* [Task requirements] Lines from the material below that hold the string "contains" are what is needed; copy each of them.
════════════════
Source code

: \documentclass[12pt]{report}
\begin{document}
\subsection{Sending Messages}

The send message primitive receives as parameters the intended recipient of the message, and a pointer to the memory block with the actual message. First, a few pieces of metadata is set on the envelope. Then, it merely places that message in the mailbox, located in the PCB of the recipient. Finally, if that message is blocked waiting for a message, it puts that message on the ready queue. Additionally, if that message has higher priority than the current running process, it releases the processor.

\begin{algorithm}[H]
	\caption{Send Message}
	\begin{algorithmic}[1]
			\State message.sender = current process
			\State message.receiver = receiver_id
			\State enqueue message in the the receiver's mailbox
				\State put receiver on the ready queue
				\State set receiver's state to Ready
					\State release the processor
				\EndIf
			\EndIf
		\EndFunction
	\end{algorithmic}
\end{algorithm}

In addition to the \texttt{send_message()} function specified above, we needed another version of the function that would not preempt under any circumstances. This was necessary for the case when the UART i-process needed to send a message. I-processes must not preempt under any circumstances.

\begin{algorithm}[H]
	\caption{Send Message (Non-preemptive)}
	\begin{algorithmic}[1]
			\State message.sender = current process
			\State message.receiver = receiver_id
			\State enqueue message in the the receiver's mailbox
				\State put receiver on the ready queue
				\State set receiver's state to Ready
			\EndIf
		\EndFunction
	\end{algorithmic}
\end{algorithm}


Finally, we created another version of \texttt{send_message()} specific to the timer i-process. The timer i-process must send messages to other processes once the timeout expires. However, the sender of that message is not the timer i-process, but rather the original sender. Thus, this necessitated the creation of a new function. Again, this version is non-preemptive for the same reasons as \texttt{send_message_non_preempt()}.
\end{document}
════════════════
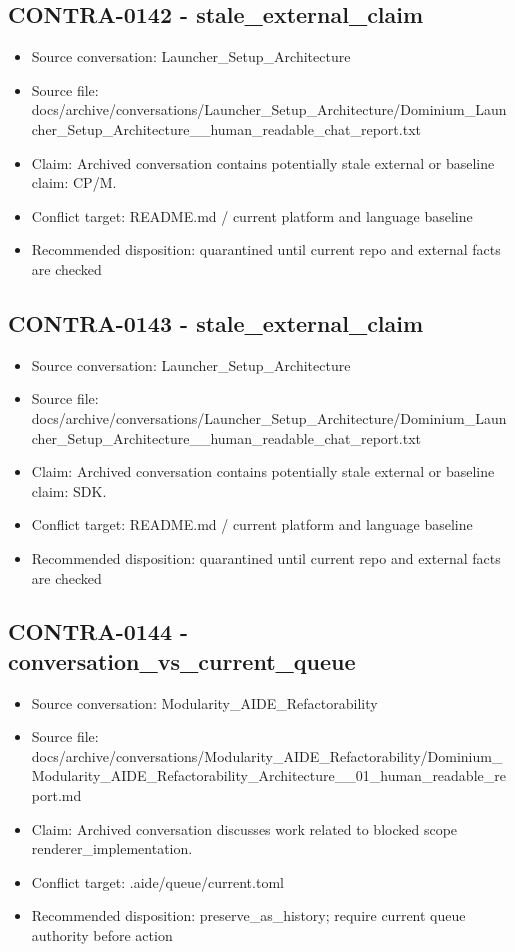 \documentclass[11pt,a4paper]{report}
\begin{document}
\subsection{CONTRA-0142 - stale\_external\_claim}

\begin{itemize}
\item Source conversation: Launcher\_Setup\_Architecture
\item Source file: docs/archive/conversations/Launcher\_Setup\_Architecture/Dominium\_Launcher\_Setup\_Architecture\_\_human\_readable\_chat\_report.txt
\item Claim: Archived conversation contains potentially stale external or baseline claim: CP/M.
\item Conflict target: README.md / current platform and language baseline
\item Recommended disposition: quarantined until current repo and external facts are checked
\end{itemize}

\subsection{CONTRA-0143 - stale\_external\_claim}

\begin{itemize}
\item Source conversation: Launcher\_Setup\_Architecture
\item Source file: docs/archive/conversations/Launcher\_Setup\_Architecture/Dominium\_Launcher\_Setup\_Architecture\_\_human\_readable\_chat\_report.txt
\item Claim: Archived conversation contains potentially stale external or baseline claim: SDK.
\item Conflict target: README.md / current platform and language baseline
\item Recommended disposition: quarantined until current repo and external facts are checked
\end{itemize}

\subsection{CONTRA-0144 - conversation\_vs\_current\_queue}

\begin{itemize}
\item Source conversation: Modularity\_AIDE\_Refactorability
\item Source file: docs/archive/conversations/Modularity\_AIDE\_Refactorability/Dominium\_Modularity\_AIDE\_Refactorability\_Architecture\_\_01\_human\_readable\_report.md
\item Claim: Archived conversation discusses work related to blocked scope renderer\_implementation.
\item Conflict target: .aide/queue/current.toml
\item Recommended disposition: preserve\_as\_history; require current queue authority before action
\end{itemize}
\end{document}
════════════════
* [Exercise response]
\item Claim: Archived conversation contains potentially stale external or baseline claim: CP/M.
\item Claim: Archived conversation contains potentially stale external or baseline claim: SDK.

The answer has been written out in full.